Temperature Sampling

Recently I came across a question in the ODS chat: why does the letter-by-letter algorithm generate the text of a letter not from p



(the probability vector of the next letter predicted by the language model ), but from p'=softmax(log(p)/t)



( where t



is some other obscure positive scalar)?







A quick and incomprehensible answer: t



is "temperature", and it allows you to control the variety of generated texts. And for the sake of a long and detailed answer, in fact, this post was written.







Bit of math



First, softmax(x)=exp(x)/sum(exp(x))



remind you that softmax(x)=exp(x)/sum(exp(x))



(exp, log, and the division of vectors is componentwise). It turns out that if t=1



, then the logarithm and the exponent are mutually annihilated, and we get p'=p



. That is, with a unit temperature, this transformation does not change anything.







What happens if you make the temperature very high? Softmax gets (almost) zeros, and at the output we get (almost) the same numbers, about 1/n



, where n



is the dimension p



(the number of letters in the alphabet). That is, at very high temperatures, we hammer on what the language model predicted, and a sample of all letters is equally probable.

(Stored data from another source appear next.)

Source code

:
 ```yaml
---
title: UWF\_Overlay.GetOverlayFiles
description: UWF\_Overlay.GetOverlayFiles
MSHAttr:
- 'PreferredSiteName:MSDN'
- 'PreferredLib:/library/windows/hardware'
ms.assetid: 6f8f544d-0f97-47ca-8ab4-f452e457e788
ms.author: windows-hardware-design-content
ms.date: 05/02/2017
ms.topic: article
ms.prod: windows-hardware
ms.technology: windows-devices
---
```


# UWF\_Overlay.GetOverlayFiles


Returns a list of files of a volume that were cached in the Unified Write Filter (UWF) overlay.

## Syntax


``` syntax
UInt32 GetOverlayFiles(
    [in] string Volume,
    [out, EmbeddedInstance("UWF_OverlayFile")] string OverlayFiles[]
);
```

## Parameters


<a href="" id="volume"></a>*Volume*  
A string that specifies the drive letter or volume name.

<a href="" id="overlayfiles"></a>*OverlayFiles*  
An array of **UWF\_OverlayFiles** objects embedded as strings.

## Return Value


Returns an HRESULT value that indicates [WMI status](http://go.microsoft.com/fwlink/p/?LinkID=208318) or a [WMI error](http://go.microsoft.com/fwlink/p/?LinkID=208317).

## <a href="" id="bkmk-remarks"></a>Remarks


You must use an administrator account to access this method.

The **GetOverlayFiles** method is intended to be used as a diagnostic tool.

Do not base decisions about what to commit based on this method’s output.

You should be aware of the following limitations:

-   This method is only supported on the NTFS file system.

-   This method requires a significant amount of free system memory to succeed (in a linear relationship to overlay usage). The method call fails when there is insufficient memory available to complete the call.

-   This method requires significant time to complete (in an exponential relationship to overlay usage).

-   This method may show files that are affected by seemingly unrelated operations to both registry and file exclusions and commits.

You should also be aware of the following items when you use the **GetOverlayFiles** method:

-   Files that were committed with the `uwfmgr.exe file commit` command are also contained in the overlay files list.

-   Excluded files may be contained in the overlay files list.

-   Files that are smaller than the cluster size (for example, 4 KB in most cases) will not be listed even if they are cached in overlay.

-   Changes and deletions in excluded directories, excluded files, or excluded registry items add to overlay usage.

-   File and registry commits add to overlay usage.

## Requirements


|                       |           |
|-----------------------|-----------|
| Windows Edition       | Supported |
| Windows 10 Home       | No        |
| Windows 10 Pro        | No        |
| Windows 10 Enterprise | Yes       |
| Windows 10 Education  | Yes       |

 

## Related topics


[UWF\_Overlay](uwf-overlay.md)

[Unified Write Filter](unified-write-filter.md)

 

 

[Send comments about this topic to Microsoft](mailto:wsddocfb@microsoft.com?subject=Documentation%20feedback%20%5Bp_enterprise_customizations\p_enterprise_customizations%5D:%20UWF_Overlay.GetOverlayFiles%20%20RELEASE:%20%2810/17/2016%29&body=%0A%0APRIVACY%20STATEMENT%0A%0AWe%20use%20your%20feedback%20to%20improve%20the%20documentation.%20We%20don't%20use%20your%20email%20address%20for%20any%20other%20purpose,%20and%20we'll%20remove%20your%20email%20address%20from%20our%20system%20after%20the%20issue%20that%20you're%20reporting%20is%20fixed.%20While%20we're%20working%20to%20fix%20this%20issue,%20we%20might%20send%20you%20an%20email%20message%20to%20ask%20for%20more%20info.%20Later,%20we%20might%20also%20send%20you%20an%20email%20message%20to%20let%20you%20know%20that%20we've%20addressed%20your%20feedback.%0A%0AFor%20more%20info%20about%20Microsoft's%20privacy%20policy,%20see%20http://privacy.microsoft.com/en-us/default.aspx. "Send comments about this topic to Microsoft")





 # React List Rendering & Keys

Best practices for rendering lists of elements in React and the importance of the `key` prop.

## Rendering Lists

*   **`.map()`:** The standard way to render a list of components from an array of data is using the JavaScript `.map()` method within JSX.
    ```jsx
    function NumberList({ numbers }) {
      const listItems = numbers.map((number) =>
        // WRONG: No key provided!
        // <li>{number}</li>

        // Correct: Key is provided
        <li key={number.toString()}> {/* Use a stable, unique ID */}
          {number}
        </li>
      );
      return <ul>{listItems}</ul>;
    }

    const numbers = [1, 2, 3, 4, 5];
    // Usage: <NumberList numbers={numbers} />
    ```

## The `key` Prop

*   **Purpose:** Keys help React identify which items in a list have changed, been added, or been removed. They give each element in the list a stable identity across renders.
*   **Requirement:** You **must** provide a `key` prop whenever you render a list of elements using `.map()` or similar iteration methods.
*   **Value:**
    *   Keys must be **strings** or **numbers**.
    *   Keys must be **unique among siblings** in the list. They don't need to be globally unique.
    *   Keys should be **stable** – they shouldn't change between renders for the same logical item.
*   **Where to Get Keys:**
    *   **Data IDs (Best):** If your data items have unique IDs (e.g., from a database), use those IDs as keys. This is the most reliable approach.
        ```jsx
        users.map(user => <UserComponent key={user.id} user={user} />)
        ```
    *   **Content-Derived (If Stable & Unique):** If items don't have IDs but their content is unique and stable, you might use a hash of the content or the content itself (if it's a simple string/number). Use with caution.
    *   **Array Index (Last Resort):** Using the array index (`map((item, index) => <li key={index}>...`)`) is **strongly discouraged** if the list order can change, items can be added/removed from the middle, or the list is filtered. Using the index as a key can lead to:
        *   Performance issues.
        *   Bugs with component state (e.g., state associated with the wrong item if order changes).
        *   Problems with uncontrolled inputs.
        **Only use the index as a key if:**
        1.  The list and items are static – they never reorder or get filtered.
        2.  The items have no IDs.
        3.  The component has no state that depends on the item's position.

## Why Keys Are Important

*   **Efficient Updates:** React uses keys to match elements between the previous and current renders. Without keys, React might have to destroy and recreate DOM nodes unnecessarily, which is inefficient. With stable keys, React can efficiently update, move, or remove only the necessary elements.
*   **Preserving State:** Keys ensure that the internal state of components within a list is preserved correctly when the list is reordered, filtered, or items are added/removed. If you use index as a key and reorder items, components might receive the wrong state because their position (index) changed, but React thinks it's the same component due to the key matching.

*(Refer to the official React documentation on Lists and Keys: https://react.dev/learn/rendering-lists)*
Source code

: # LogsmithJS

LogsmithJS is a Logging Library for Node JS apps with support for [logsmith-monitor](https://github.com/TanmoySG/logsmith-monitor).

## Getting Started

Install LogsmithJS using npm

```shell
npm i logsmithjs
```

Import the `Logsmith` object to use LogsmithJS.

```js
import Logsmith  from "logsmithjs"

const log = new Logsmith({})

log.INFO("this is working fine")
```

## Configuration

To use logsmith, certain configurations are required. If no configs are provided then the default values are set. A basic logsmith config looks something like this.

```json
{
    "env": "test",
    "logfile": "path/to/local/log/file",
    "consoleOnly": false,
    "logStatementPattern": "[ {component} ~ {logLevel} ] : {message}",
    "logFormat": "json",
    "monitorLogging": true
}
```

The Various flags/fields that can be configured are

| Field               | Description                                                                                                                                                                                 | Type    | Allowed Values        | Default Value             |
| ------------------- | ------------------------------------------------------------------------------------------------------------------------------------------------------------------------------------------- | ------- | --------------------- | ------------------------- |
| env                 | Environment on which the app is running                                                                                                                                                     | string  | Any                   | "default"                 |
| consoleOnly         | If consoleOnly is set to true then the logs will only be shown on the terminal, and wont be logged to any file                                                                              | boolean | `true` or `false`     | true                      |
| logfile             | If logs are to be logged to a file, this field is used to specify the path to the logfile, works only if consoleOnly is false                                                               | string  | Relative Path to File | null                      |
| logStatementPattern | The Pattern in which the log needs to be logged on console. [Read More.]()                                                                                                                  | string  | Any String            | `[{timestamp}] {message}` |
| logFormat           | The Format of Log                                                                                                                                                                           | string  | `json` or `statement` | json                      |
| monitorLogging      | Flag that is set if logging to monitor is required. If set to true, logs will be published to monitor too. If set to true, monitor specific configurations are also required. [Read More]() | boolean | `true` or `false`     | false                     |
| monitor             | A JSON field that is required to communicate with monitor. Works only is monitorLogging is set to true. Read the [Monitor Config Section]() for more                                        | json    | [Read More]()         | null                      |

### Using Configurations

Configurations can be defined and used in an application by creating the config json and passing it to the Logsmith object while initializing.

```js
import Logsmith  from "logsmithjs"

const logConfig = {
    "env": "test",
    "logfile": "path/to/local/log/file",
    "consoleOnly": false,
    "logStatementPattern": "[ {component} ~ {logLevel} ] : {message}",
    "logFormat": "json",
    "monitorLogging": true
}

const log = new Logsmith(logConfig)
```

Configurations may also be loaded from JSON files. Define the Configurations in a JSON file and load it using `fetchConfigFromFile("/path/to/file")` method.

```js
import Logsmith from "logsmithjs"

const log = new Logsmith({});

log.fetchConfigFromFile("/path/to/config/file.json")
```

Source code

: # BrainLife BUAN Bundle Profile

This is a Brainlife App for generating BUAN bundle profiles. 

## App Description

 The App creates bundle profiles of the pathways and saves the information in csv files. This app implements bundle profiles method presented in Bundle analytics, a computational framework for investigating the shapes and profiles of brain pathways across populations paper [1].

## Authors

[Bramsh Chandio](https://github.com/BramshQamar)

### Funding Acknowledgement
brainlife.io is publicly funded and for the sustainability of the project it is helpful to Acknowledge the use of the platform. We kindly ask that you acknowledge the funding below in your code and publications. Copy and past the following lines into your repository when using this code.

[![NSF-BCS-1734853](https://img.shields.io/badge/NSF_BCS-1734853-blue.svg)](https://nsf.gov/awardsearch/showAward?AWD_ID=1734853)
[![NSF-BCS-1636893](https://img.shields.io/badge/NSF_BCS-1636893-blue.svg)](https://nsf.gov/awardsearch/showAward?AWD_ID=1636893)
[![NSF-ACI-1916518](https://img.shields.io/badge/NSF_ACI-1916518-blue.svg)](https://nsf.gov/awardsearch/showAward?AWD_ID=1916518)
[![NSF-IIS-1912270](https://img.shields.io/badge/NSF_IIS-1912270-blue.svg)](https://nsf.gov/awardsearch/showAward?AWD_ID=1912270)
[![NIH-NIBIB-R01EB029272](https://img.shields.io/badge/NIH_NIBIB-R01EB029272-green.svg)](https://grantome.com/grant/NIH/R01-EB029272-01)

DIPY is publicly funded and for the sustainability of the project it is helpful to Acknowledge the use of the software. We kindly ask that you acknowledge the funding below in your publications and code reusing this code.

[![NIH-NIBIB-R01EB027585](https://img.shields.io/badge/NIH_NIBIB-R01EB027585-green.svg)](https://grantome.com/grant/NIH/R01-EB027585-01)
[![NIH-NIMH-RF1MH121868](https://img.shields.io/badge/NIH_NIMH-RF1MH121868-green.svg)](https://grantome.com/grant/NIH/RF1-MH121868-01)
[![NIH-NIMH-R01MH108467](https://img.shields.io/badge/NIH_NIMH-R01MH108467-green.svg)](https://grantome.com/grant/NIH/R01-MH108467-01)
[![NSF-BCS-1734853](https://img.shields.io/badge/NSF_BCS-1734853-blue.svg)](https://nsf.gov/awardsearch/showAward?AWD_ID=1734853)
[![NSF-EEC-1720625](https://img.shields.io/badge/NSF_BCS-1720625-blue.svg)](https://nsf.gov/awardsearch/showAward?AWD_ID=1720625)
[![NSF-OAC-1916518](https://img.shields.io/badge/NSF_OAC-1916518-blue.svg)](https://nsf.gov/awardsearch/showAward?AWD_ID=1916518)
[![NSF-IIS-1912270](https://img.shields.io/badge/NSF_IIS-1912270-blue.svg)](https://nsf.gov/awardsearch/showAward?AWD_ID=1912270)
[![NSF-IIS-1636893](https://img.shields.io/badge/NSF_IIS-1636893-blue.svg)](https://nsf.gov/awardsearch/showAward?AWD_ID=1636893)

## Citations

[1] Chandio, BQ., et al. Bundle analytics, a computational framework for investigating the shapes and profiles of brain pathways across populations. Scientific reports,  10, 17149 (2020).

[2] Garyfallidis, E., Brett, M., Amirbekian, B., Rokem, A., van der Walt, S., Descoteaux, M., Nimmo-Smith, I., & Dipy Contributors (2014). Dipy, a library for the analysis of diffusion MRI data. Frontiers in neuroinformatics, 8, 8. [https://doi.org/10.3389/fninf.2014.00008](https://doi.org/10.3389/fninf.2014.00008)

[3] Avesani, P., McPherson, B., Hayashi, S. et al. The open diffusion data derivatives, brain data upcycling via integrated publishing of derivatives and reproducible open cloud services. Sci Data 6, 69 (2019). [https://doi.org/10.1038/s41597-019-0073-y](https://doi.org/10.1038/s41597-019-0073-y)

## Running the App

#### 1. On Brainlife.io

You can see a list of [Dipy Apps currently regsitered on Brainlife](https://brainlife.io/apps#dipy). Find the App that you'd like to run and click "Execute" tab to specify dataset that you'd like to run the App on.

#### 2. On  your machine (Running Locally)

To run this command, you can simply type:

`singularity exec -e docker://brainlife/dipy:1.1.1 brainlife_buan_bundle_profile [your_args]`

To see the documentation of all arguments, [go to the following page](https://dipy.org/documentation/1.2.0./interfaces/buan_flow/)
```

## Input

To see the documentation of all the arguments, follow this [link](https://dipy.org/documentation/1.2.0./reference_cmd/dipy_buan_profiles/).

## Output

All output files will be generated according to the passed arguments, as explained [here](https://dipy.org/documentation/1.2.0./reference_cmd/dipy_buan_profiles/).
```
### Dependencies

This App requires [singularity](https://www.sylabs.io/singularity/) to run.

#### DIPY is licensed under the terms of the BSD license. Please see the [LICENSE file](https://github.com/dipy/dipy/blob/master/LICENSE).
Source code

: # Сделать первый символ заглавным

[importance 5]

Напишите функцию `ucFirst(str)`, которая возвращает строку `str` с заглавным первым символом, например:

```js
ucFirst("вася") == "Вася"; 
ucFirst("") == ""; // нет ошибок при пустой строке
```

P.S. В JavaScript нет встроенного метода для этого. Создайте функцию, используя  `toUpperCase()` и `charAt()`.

And if we set the temperature close to zero, then each component p'



will be a very-large-exponent divided by the sum of very-large-exponents. In the limit, that letter, which corresponded to the largest value of p



, will dominate all the others, and p'



will tend to unity for it and to zero for all other letters. That is, at very low temperatures, we always choose the most likely letter (even if its absolute probability is not so high - say, only 5%).







Main conclusion



That is, temperature sampling is a general view of different types of sampling, taking into account the predictions of the model to varying degrees. This is necessary to maneuver between model confidence and diversity. You can raise the temperature to generate more diverse texts, or lower it to generate texts in which the model is more confident on average. And, of course, this all applies not only to the generation of texts, but in general to any probabilistic models.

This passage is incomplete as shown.